### Exercise:
What lines below contain the string "serverAdapter"? List them all.

-- Opening Marker --

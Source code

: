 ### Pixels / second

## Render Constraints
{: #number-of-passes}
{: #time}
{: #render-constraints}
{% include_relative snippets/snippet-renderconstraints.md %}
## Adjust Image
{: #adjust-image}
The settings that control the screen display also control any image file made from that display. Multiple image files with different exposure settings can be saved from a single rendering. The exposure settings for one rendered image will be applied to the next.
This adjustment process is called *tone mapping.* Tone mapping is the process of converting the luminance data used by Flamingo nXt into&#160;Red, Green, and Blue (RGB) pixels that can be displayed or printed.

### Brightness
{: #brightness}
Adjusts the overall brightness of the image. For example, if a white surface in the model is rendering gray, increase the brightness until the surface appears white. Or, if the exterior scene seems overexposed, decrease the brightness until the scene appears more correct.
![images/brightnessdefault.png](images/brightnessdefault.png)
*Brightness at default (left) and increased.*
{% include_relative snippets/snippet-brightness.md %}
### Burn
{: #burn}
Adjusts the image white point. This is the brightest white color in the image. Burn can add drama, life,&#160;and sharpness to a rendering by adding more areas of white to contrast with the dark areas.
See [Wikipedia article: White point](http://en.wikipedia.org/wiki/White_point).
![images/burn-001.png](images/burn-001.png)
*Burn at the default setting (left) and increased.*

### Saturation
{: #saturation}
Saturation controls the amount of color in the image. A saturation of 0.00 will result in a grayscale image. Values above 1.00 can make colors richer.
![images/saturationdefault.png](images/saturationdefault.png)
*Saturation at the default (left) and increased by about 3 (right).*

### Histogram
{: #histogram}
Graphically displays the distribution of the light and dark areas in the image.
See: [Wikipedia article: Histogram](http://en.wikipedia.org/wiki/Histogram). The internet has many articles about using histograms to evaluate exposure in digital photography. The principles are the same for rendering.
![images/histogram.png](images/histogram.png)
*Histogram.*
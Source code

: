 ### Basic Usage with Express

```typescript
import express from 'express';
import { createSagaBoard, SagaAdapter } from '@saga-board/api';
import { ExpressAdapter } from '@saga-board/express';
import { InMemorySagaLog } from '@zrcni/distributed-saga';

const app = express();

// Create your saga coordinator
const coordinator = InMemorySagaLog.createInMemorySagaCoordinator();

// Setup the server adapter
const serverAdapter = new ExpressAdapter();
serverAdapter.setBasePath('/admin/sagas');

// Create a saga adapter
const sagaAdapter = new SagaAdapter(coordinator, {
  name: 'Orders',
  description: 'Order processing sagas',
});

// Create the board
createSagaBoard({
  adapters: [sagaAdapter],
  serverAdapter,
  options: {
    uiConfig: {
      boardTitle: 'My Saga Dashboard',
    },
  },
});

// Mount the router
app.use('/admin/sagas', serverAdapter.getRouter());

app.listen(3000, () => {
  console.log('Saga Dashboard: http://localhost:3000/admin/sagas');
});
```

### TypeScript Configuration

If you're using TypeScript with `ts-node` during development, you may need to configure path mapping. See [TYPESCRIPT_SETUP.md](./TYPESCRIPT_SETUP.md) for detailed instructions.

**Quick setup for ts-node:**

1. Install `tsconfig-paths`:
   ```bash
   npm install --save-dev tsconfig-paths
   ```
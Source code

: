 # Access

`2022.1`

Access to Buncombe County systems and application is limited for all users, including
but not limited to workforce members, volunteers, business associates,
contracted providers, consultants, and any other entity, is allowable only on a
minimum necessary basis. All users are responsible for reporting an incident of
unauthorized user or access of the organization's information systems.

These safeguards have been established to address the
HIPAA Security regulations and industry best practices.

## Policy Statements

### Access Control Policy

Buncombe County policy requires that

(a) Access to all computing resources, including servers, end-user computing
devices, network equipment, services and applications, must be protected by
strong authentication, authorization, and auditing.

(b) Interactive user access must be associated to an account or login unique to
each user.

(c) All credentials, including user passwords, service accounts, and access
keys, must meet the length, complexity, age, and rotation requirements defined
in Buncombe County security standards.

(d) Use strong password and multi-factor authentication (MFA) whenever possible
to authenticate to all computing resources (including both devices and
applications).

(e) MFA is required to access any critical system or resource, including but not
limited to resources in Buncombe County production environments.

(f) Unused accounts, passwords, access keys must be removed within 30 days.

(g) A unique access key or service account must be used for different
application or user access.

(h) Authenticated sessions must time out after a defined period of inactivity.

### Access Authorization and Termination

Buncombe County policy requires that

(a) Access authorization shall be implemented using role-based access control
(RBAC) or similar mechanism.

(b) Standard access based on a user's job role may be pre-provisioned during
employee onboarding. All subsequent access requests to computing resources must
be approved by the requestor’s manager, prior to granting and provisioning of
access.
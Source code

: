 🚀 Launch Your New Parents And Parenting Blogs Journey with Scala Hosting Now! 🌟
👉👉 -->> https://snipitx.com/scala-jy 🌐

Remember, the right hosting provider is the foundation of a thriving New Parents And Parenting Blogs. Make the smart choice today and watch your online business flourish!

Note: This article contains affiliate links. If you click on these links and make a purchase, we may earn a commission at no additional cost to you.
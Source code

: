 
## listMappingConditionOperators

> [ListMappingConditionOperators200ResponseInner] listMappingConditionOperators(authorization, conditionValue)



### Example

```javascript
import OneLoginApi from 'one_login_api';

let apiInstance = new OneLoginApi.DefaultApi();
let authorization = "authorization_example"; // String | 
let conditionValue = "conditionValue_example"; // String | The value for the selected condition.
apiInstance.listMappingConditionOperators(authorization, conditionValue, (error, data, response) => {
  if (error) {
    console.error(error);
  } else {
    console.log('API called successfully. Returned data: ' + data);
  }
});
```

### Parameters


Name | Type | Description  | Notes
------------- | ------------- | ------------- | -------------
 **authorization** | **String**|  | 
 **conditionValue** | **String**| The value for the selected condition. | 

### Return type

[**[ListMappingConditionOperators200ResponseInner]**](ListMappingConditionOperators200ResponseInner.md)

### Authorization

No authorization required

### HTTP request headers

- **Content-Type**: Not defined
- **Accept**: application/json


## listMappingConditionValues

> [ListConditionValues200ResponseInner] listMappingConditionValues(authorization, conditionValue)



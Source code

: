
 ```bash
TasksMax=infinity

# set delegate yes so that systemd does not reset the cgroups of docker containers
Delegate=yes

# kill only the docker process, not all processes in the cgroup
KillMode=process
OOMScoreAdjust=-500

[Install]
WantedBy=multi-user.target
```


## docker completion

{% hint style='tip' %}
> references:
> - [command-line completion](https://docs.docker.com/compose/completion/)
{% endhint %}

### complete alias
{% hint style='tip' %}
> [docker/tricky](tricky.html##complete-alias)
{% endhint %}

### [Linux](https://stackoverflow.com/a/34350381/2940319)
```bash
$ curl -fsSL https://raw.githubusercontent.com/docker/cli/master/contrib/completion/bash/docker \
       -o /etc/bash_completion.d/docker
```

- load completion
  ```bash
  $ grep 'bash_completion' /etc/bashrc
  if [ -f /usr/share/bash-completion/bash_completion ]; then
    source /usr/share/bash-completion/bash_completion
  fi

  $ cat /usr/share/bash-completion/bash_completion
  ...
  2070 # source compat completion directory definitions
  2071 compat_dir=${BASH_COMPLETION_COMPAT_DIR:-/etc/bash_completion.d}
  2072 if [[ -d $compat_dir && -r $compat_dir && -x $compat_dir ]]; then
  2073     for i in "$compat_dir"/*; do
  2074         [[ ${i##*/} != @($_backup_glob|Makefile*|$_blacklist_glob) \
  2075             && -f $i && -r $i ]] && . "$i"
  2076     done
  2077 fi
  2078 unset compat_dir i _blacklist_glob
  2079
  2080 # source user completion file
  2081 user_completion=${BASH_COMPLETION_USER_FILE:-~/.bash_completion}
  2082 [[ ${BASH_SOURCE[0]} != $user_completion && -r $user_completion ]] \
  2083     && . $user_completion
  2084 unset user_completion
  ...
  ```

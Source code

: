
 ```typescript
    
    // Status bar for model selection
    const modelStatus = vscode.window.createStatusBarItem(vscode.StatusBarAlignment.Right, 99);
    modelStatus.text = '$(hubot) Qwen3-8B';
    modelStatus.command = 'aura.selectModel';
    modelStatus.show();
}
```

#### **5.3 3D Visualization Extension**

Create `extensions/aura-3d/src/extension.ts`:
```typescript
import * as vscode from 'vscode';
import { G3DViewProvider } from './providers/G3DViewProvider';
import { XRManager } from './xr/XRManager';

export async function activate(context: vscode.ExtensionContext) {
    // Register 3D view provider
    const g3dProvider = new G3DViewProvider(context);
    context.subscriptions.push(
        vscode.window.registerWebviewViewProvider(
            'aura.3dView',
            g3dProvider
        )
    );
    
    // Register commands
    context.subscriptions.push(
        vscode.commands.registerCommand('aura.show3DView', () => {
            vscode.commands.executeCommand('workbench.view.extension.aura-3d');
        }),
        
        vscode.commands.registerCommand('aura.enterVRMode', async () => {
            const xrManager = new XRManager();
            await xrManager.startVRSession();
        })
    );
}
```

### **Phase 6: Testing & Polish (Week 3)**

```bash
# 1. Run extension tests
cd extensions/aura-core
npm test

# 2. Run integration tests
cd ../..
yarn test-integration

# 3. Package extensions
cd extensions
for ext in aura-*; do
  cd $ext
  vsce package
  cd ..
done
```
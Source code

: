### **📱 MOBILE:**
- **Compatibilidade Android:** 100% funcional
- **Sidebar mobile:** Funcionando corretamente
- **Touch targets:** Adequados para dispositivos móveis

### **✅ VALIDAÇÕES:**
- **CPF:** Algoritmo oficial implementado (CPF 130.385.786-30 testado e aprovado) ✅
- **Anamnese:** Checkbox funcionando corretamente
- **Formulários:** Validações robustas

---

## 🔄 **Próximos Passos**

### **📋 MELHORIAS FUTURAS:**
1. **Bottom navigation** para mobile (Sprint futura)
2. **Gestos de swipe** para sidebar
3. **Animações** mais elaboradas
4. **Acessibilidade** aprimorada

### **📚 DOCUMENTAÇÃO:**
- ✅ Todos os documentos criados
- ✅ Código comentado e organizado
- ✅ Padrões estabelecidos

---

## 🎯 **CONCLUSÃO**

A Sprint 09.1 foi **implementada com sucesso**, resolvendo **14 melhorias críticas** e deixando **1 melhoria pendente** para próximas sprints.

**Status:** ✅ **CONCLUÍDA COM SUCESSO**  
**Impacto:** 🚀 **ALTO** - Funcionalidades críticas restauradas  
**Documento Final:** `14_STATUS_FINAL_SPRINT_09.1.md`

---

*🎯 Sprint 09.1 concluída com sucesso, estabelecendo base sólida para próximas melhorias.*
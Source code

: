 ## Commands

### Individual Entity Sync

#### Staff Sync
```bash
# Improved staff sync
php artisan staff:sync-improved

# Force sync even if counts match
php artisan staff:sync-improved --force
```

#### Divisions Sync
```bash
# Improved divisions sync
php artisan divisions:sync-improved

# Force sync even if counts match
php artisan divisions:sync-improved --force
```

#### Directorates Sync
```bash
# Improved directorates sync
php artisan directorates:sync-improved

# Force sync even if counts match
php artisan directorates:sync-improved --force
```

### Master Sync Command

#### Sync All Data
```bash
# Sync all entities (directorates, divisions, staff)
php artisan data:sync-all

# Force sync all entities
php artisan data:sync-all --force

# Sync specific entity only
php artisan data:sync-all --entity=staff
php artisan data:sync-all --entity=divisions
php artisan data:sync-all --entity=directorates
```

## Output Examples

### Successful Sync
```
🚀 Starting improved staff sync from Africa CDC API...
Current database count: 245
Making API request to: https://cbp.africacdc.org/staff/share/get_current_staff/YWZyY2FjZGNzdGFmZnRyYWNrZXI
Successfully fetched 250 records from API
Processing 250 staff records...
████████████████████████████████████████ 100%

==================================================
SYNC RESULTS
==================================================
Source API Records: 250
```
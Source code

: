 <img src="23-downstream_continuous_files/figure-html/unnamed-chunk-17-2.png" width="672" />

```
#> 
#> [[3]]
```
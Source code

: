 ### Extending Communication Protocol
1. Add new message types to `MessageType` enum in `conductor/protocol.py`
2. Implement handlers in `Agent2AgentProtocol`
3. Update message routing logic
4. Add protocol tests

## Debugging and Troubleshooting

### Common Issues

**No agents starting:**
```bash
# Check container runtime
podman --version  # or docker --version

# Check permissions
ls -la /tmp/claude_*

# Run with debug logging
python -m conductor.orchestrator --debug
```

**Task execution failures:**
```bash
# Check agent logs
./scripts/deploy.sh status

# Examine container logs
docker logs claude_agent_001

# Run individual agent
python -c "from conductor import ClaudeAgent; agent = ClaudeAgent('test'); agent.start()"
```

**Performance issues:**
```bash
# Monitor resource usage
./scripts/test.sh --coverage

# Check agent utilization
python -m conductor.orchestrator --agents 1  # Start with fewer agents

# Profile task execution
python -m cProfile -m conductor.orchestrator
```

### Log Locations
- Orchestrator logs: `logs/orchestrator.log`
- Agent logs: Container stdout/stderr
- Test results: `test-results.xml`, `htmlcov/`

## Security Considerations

-- Closing Marker --

### Solution:
const serverAdapter = new ExpressAdapter();
serverAdapter.setBasePath('/admin/sagas');
  serverAdapter,
app.use('/admin/sagas', serverAdapter.getRouter());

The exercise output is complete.